The structure of the covarep_features_sdk:
covarep_features_sdk{
id1: {
punchline_features : [ [ .... ],[ .... ], ...]
context_features : [ [[ .... ],[......],..], [[ .... ],[......],..], ... ] ....
}
id2:{
punchline_features : [ [ .... ],[ .... ], ...]
context_features : [ [[ .... ],[......],..], [[ .... ],[......],..], ... ]
....
}
....
....
}
Each humor/not humor video segment has two kind of features:
- punchline_features: It contanis the average covarep features for each word in the punchline sentence. We aligned our features on word level. The dimension of covarep fetaures is 81. So if the punchline has n words then the dimension will be n * 81.
- context_features: It contanis the average covarep features for each word in the context sentences. It is a three dimensional list. First dimension is the number of sentences in context. Second dimension is the number of word for each sentence. Third dimension is the dimension of covarep fetaures (81).
Visual Features:
openface_features_sdk.pkl contains a dictionary. The keys of the dictionary are the unique id of each humor / not humor video utterance. We have used OpenFace2 (https://github.com/TadasBaltrusaitis/OpenFace) to extract the fetaures. See the extracted_features.txt for the names of the features.
The structure of the openface_features_sdk:
openface_features_sdk{
id1: {
punchline_features : [ [ .... ],[ .... ], ...]
context_features : [ [[ .... ],[......],..], [[ .... ],[......],..], ... ] ....
}
id2:{
punchline_features : [ [ .... ],[ .... ], ...]
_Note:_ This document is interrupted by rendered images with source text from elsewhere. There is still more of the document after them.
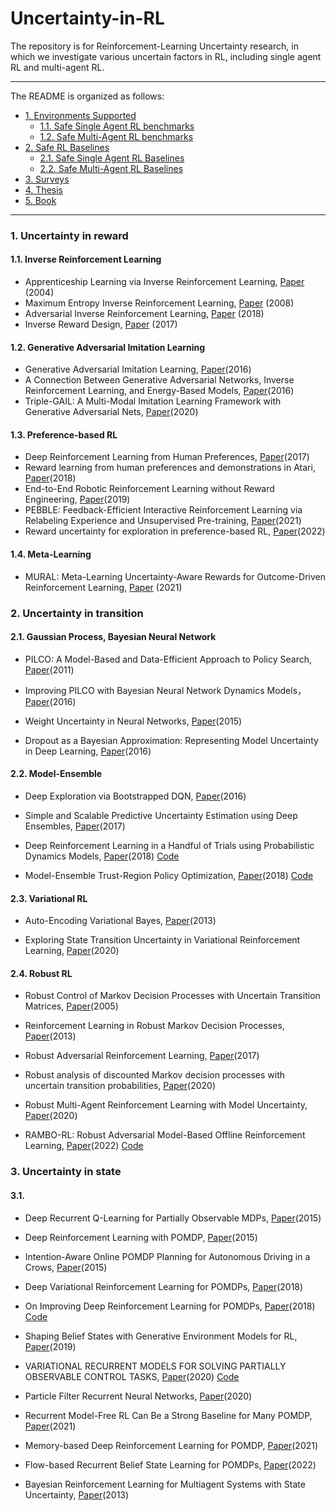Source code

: # Uncertainty-in-RL







The repository is for Reinforcement-Learning Uncertainty research, in which we investigate various uncertain factors in RL, including single agent RL and multi-agent RL. 




***
The README is organized as follows:
- [1. Environments Supported](#1-environments-supported)
  * [1.1. Safe Single Agent RL benchmarks](#11-safe-single-agent-rl-benchmarks)
  * [1.2. Safe Multi-Agent RL benchmarks](#12-safe-multi-agent-rl-benchmarks)
- [2. Safe RL Baselines](#2-safe-rl-baselines)
  * [2.1. Safe Single Agent RL Baselines](#21-safe-single-agent-rl-baselines)
  * [2.2. Safe Multi-Agent RL Baselines](#22-safe-multi-agent-rl-baselines)
- [3. Surveys](#3-surveys)
- [4. Thesis](#4-thesis)
- [5. Book](#5-book)

***



### 1. Uncertainty in reward
#### 1.1. Inverse Reinforcement Learning 
- Apprenticeship Learning via Inverse Reinforcement Learning, [Paper](https://www.cs.utexas.edu/~sniekum/classes/RLFD-F15/papers/Abbeel04.pdf) (2004)
- Maximum Entropy Inverse Reinforcement Learning, [Paper](https://www.aaai.org/Papers/AAAI/2008/AAAI08-227.pdf?source=post_page---------------------------) (2008)
- Adversarial Inverse Reinforcement Learning, [Paper](https://arxiv.org/pdf/1710.11248.pdf) (2018)
- Inverse Reward Design, [Paper](https://proceedings.neurips.cc/paper/2017/file/32fdab6559cdfa4f167f8c31b9199643-Paper.pdf) (2017)

#### 1.2. Generative Adversarial Imitation Learning
- Generative Adversarial Imitation Learning, [Paper](https://proceedings.neurips.cc/paper/2016/file/cc7e2b878868cbae992d1fb743995d8f-Paper.pdf)(2016)
- A Connection Between Generative Adversarial Networks, Inverse Reinforcement Learning, and Energy-Based Models, [Paper](https://arxiv.org/pdf/1611.03852.pdf?source=post_page)(2016)
- Triple-GAIL: A Multi-Modal Imitation Learning Framework with Generative Adversarial Nets, [Paper](https://arxiv.org/pdf/2005.10622.pdf)(2020)

#### 1.3. Preference-based RL 
- Deep Reinforcement Learning from Human Preferences, [Paper](https://proceedings.neurips.cc/paper/2017/file/d5e2c0adad503c91f91df240d0cd4e49-Paper.pdf)(2017)
- Reward learning from human preferences and demonstrations in Atari, [Paper](https://proceedings.neurips.cc/paper/2018/file/8cbe9ce23f42628c98f80fa0fac8b19a-Paper.pdf)(2018)
- End-to-End Robotic Reinforcement Learning without Reward Engineering, [Paper](https://arxiv.org/pdf/1904.07854.pdf)(2019)
- PEBBLE: Feedback-Efficient Interactive Reinforcement Learning via Relabeling Experience and Unsupervised Pre-training, [Paper](https://arxiv.org/pdf/2106.05091.pdf)(2021)
- Reward uncertainty for exploration in preference-based RL, [Paper](https://arxiv.org/pdf/2205.12401.pdf)(2022)

#### 1.4. Meta-Learning 
- MURAL: Meta-Learning Uncertainty-Aware Rewards for Outcome-Driven Reinforcement Learning, [Paper](http://proceedings.mlr.press/v139/li21g/li21g.pdf) (2021)




### 2. Uncertainty in transition

#### 2.1. Gaussian Process, Bayesian Neural Network 

- PILCO: A Model-Based and Data-Efficient Approach to Policy Search, [Paper](https://mlg.eng.cam.ac.uk/pub/pdf/DeiRas11.pdf)(2011)

- Improving PILCO with Bayesian Neural Network Dynamics Models，[Paper](http://mlg.eng.cam.ac.uk/yarin/website/PDFs/DeepPILCO.pdf)(2016)

- Weight Uncertainty in Neural Networks, [Paper](http://proceedings.mlr.press/v37/blundell15.pdf)(2015)

- Dropout as a Bayesian Approximation: Representing Model Uncertainty in Deep Learning, [Paper](http://proceedings.mlr.press/v48/gal16.pdf)(2016)



#### 2.2. Model-Ensemble
 
- Deep Exploration via Bootstrapped DQN, [Paper](https://ieeexplore.ieee.org/stamp/stamp.jsp?tp=&arnumber=9287440)(2016) 

- Simple and Scalable Predictive Uncertainty Estimation using Deep Ensembles, [Paper](https://proceedings.neurips.cc/paper/2017/file/9ef2ed4b7fd2c810847ffa5fa85bce38-Paper.pdf)(2017)

- Deep Reinforcement Learning in a Handful of Trials using Probabilistic Dynamics Models, [Paper](https://proceedings.neurips.cc/paper/2018/file/3de568f8597b94bda53149c7d7f5958c-Paper.pdf)(2018)
[Code](https://github.com/kchua/handful-of-trials)

- Model-Ensemble Trust-Region Policy Optimization,  [Paper](https://arxiv.org/pdf/1802.10592.pdf)(2018)
[Code](https://github.com/thanard/me-trpo.)


#### 2.3. Variational RL


- Auto-Encoding Variational Bayes, [Paper](https://arxiv.org/pdf/1312.6114.pdf?source=post_page---------------------------)(2013)

- Exploring State Transition Uncertainty in Variational Reinforcement Learning, [Paper](https://ieeexplore.ieee.org/stamp/stamp.jsp?tp=&arnumber=9287440)(2020)



#### 2.4. Robust RL
- Robust Control of Markov Decision Processes with Uncertain Transition Matrices, [Paper](http://people.eecs.berkeley.edu/~elghaoui/Pubs/RobMDP_OR2005.pdf)(2005)

- Reinforcement Learning in Robust Markov Decision Processes, [Paper](https://proceedings.neurips.cc/paper/2013/file/0deb1c54814305ca9ad266f53bc82511-Paper.pdf)(2013)

- Robust Adversarial Reinforcement Learning, [Paper](http://proceedings.mlr.press/v70/pinto17a/pinto17a.pdf)(2017)

- Robust analysis of discounted Markov decision processes with uncertain transition probabilities, [Paper](http://www.amjcu.zju.edu.cn/amjcub/2020-2029/202004/417-436.pdf)(2020)

- Robust Multi-Agent Reinforcement Learning with Model Uncertainty, [Paper](https://proceedings.neurips.cc/paper/2020/file/774412967f19ea61d448977ad9749078-Paper.pdf)(2020)

- RAMBO-RL: Robust Adversarial Model-Based Offline Reinforcement Learning, [Paper](https://arxiv.org/pdf/2204.12581.pdf)(2022) [Code](https://github.com/marc-rigter/rambo)

### 3. Uncertainty in state

#### 3.1. 

- Deep Recurrent Q-Learning for Partially Observable MDPs, [Paper](https://arxiv.org/pdf/1507.06527.pdf)(2015)

- Deep Reinforcement Learning with POMDP, [Paper](http://cs229.stanford.edu/proj2015/363_report.pdf)(2015)

- Intention-Aware Online POMDP Planning for Autonomous Driving in a Crows, [Paper](https://bigbird.comp.nus.edu.sg/m2ap/wordpress/wp-content/uploads/2016/01/icra15.pdf)(2015) 

- Deep Variational Reinforcement Learning for POMDPs, [Paper](http://proceedings.mlr.press/v80/igl18a/igl18a.pdf)(2018)

- On Improving Deep Reinforcement Learning for POMDPs, [Paper](https://arxiv.org/pdf/1704.07978.pdf)(2018) [Code](https://github.com/bit1029public/ADRQN)

- Shaping Belief States with Generative Environment Models for RL, [Paper](https://proceedings.neurips.cc/paper/2019/file/2c048d74b3410237704eb7f93a10c9d7-Paper.pdf)(2019)

- VARIATIONAL RECURRENT MODELS FOR SOLVING PARTIALLY OBSERVABLE CONTROL TASKS, [Paper](https://openreview.net/pdf?id=r1lL4a4tDB)(2020)  [Code](https://github.com/oist-cnru/Variational-Recurrent-Models)

- Particle Filter Recurrent Neural Networks, [Paper](https://ojs.aaai.org/index.php/AAAI/article/view/5952)(2020)

- Recurrent Model-Free RL Can Be a Strong Baseline for Many POMDP, [Paper](https://arxiv.org/pdf/2110.05038.pdf)(2021) 

- Memory-based Deep Reinforcement Learning for POMDP, [Paper](https://arxiv.org/pdf/2102.12344.pdf)(2021) 

- Flow-based Recurrent Belief State Learning for POMDPs, [Paper](https://proceedings.mlr.press/v162/chen22q/chen22q.pdf)(2022) 

- Bayesian Reinforcement Learning for Multiagent Systems with State Uncertainty, [Paper](https://d1wqtxts1xzle7.cloudfront.net/33866159/msdm2013-proceedings-with-cover-page-v2.pdf?Expires=1668977494&Signature=DjGUcOEoWzZOYs5hjOkhWSHzS9udXcua7ZwBvo1guJvdJmqkBT6I~IbVp8qWzUain9vcAdjAAJEZj5qvuAIsxXaWj7IFUcSUbI~aBM~5xGNrKtUpYLRSZuPNjVBR~QXQvZigdjiNGnkWCeJ-WtHzoxCA2UnLXmTyKid7UBPYaVzyMxjYlqTsEQjphgR04ePt522N0fHMBMjE3ofqX-SQLBdkzhe7M8QwuHhPH6FMWLZ4Kp1HyOaVz-KmZfdTFxfRyHXDxxw6ymqJq8jiqnXmNuFqkt8kB528JYpG2JJ0hhaWLdlur1xXzsrvzoC~KEsJU2KGvfInIPECHeJvnEukTA__&Key-Pair-Id=APKAJLOHF5GGSLRBV4ZA#page=80)(2013)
context_features : [ [[ .... ],[......],..], [[ .... ],[......],..], ... ]
....
}
....
....
}
Each humor/not humor video segment has two kind of features:
- punchline_features: It contanis the average openface features for each word in the punchline sentence. We aligned our features on word level. The dimension of openface fetaures is 371. So if the punchline has n words then the dimension will be n * 371.
- context_features: It contanis the average openface features for each word in the context sentences. It is a three dimensional list. First dimension is the number of sentences in context. Second dimension is the number of word for each sentence. Third dimension is the dimension of openface fetaures (371).
Humor Labels:
humor_label_sdk.pkl contains a dictionary. All the kyes are the id of the humor/not humor video segments.
For each id the value is either 1 or 0.
- 1 = means this video segment has humorours puncline
- 0 = means this video segment does not have humorous punchline
Data Loading Tuitorial
Prerequistie: python 3.5, pickle, pytorch
humor_dataloader.ipynub is the tutorial for loading UR-FUNNY dataset. It has details instruction about how to design Dataset class and Dataloader for UR-FUNNY dataset in pytorch. It shows how to read the punchline features, context features and humor label using the dataloader.